= Exercise instructions =
Find how many lines in this data contain the string "placement". Respond with only that number.

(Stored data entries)
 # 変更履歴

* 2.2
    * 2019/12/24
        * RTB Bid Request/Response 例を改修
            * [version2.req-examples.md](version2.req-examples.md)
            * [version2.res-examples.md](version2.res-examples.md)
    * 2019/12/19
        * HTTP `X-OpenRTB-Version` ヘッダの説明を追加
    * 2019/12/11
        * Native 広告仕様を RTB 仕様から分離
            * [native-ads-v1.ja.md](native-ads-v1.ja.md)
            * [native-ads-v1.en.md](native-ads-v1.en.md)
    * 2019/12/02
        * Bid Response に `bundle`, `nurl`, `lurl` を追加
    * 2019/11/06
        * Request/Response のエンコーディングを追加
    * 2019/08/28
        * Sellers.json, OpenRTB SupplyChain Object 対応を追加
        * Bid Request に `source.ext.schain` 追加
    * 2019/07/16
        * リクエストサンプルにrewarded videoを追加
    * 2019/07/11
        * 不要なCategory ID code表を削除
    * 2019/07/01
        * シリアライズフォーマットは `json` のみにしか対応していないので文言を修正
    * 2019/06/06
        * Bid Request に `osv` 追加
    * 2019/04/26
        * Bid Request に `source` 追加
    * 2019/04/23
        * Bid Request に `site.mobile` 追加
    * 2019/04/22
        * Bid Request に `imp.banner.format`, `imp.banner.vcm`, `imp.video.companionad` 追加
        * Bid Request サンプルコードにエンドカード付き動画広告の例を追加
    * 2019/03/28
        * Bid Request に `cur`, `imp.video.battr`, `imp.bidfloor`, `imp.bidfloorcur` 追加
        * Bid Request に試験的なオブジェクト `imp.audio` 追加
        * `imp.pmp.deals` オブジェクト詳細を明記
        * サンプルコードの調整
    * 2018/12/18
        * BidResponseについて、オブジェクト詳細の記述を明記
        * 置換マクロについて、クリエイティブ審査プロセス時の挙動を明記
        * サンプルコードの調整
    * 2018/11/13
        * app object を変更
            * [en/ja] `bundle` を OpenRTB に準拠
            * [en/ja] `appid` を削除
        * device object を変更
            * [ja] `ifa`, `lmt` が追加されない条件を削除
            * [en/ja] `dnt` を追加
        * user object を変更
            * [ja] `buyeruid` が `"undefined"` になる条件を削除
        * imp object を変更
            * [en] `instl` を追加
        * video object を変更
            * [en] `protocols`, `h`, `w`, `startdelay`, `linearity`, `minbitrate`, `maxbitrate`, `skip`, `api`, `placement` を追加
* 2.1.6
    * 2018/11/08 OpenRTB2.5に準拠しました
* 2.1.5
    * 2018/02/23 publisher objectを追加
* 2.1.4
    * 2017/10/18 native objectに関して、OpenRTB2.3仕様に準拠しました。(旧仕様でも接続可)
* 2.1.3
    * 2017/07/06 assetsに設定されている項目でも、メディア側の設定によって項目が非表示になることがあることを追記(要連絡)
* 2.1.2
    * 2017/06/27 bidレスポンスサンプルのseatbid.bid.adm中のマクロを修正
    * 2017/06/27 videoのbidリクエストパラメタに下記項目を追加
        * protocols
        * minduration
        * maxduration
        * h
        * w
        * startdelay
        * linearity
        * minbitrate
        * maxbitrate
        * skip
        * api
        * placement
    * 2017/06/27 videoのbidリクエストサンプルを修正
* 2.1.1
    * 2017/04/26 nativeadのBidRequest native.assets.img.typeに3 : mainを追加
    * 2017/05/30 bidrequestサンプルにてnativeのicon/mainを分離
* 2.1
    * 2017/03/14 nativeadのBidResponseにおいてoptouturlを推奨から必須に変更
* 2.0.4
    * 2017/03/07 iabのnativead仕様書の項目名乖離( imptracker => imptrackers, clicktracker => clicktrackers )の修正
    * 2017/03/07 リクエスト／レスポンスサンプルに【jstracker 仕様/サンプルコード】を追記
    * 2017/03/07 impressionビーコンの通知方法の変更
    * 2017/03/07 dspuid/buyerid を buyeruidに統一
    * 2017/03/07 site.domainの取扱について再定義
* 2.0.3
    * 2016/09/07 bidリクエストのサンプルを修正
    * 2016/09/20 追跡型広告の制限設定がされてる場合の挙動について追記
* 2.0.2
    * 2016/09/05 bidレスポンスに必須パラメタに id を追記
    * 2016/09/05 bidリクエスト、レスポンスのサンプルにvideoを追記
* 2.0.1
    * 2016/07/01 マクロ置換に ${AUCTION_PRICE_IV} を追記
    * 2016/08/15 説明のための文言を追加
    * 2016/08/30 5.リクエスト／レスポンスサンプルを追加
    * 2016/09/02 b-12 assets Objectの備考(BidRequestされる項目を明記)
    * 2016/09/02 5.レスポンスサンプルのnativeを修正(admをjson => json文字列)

= Solution for this problem =
2